D'abord il y a ce titre. Avec un titre pareil, si un livre était bâti sur du creux, n'était pas stimulant, était anodin, on serait en droit de le jeter, non ?

C'est l'histoire d'une rencontre. Rencontre entre deux êtres, entre un être et un monde, entre un monde et son envoyé des étoiles. Mais les transformations apportées par l'envoyé ne sont possibles que parce qu'il est d'abord transformé par le monde où il se trouve. L'acceptation de l'un se fait seulement après l'acceptation de l'autre. L'apprentissage de l'Autre, un thème plus que récurrent dans les romans d'Ursula le Guin.
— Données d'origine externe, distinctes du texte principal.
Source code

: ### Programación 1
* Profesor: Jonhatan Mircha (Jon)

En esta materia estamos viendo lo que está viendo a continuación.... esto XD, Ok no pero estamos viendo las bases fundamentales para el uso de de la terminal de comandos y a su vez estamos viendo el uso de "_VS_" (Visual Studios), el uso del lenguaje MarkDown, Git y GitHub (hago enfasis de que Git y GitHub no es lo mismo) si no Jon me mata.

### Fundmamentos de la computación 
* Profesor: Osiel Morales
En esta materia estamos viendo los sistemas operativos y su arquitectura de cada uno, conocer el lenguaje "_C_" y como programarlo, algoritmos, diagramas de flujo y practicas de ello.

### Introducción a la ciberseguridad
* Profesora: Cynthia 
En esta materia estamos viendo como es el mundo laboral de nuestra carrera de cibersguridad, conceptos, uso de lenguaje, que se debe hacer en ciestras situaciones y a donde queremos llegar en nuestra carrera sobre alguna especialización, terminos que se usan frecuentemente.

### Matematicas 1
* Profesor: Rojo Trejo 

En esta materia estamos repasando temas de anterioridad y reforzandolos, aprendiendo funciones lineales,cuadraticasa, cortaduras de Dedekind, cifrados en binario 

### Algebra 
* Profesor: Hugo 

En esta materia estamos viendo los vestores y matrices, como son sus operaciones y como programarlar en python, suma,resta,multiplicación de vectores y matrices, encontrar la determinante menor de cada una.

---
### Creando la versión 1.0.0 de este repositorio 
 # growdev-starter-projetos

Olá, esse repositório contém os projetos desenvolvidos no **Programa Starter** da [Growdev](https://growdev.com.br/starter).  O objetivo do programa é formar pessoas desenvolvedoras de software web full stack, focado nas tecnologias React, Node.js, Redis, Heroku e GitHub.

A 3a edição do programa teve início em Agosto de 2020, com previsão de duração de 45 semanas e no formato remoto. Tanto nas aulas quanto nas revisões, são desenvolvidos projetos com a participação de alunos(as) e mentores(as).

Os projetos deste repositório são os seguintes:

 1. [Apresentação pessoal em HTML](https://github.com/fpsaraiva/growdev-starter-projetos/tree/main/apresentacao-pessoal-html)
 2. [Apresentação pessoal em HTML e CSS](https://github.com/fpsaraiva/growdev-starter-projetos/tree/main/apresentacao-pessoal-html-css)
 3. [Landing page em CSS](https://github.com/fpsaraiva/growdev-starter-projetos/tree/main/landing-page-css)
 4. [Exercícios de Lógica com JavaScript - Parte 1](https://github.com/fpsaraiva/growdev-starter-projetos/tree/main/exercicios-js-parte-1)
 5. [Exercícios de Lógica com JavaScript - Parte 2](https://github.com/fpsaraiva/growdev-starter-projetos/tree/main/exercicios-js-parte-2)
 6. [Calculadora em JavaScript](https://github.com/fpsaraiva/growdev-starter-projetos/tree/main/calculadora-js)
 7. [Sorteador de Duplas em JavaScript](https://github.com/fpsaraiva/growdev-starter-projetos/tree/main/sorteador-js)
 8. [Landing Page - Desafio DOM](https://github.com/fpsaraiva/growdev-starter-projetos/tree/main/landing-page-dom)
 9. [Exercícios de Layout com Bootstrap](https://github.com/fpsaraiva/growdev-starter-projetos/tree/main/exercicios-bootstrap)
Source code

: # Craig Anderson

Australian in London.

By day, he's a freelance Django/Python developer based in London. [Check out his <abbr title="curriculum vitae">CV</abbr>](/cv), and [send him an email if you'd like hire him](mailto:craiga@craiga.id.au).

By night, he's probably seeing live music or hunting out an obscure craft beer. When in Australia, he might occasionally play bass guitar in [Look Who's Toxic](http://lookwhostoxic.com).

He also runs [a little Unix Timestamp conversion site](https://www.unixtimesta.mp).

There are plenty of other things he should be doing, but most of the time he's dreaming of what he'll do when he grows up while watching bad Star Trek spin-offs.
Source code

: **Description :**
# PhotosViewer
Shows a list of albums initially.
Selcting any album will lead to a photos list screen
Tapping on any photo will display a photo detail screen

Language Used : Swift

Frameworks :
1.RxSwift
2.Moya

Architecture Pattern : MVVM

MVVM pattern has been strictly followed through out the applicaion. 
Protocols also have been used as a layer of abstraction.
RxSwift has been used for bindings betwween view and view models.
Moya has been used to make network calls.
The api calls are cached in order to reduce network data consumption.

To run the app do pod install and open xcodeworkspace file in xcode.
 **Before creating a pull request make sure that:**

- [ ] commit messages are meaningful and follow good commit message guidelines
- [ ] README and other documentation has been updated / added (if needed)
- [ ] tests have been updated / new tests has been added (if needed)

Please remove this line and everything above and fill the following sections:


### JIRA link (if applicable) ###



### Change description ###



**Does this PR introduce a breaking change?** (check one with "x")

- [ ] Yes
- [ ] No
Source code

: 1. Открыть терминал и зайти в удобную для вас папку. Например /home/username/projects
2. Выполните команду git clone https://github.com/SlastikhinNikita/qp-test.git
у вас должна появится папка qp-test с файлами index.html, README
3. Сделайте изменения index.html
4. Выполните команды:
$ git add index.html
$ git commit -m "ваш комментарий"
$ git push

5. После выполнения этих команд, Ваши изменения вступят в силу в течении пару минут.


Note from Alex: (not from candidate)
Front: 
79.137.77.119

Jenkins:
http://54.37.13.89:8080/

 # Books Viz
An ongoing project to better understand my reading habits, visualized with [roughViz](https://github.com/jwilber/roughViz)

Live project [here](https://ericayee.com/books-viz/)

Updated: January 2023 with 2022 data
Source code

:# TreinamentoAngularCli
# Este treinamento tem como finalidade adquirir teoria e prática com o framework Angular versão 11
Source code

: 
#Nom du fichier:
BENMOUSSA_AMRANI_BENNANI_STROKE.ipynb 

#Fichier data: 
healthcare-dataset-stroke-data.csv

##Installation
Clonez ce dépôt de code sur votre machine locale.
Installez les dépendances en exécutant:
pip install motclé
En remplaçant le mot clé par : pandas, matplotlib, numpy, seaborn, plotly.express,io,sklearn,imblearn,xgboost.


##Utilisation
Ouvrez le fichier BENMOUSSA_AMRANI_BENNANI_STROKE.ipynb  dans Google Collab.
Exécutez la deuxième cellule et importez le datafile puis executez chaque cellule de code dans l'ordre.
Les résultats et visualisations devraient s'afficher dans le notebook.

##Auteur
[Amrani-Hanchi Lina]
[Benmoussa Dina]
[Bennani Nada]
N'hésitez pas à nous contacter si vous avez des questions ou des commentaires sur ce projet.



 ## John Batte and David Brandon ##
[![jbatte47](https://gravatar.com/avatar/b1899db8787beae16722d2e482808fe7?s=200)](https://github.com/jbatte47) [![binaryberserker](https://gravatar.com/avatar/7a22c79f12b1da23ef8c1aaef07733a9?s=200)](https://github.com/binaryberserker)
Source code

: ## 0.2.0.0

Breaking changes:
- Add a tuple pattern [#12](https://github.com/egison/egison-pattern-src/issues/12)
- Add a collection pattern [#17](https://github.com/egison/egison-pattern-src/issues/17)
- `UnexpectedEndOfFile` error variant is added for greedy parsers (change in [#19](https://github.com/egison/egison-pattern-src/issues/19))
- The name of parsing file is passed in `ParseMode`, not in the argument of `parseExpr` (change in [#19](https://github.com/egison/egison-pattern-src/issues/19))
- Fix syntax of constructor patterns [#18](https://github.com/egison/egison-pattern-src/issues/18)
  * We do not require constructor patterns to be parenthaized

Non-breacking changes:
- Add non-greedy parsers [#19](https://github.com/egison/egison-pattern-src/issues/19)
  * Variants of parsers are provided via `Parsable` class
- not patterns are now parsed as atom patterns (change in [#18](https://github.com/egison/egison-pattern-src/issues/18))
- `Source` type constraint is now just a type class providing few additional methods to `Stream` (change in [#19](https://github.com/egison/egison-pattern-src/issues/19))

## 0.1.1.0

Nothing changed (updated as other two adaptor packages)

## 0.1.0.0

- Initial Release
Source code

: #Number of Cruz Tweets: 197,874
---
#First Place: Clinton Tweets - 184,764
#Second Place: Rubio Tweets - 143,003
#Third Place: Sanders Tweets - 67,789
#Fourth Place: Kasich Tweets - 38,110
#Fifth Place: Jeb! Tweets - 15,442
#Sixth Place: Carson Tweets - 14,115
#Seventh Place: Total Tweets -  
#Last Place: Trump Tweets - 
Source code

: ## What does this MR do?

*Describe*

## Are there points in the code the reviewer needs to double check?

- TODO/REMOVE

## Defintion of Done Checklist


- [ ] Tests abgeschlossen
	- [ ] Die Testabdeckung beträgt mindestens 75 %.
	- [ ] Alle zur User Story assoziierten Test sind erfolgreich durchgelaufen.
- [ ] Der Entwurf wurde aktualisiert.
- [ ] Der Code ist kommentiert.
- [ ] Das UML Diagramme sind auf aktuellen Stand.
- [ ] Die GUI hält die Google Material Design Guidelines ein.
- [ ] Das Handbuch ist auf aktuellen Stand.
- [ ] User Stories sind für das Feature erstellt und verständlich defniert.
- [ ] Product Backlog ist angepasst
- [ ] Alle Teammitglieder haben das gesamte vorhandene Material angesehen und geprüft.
La voie de l'Ekumen, c'est l'antithèse du colonialisme, du tourisme, de l'exploitation ou même du commerce, en n'essayant pas de convaincre afin de mieux convaincre, en se laissant convaincre, en accordant toute autonomie à l'autre, en faisant confiance au déroulement non forcé des événements et à la chance.
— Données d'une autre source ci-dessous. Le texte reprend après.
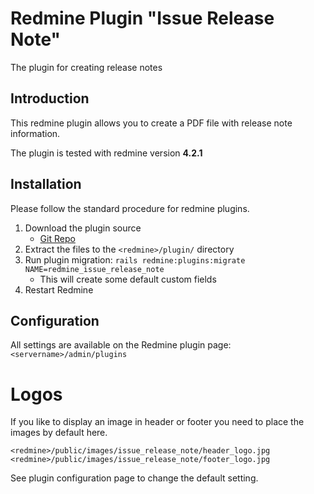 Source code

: <div>
  <h1>Redmine Plugin "Issue Release Note"</h1>
  <p>The plugin for creating release notes</p>
</div>

## Introduction
This redmine plugin allows you to create a PDF file with release note information.

The plugin is tested with redmine version **4.2.1**

## Installation
Please follow the standard procedure for redmine plugins.
1. Download the plugin source
   * [Git Repo](https://github.com/transwaggon/redmine_issue_release_note)
2. Extract the files to the ``<redmine>/plugin/`` directory
3. Run plugin migration: ``rails redmine:plugins:migrate NAME=redmine_issue_release_note``
   * This will create some default custom fields
5. Restart Redmine

## Configuration
All settings are available on the Redmine plugin page: \
``<servername>/admin/plugins``

# Logos
If you like to display an image in header or footer
you need to place the images by default here.

``<redmine>/public/images/issue_release_note/header_logo.jpg``
``<redmine>/public/images/issue_release_note/footer_logo.jpg``

See plugin configuration page to change the default setting.
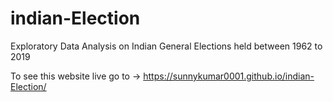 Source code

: # indian-Election
Exploratory Data Analysis on Indian General Elections held between 1962 to 2019

To see this website live go to ->
https://sunnykumar0001.github.io/indian-Election/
J'avais envie de parler de ce que j'ai cru voir d'influence du taoïsme philosophique dans ce livre, de la politique de l'Ekumen à la mentalité géthenienne, en passant par le Handdara, mais ... nusuth ! (et puis comme ça je suis sûr de ne pas écrire de bêtise)

La planète Géthen, Hiver, couverte de glaciers, est certainement le personnage principal du roman (qui est pourtant aussi une histoire d'amour impossible, mais atypique au possible), à travers ses paysages, ses villes, son peuple, et ce qu'elle dit de l'humanité. En présentant différents modes d'organisation politique, plusieurs écoles mystiques, plusieurs mentalités, l'auteure évite le piège de la carte postale. Je trouve qu'elle dégage un portrait convaincant et touchant des géthéniens, dans leur homogénéité et dans leur diversité. Elle explore également l'éthique du pouvoir et présente, avec le Karhide et l'Orgoreyn, deux modes d'organisation politique opposés qui semblent atteindre chacun l'objectif annoncé par l'autre ! (Vivement la lecture des Dépossédés : c'est le prochain sur ma liste).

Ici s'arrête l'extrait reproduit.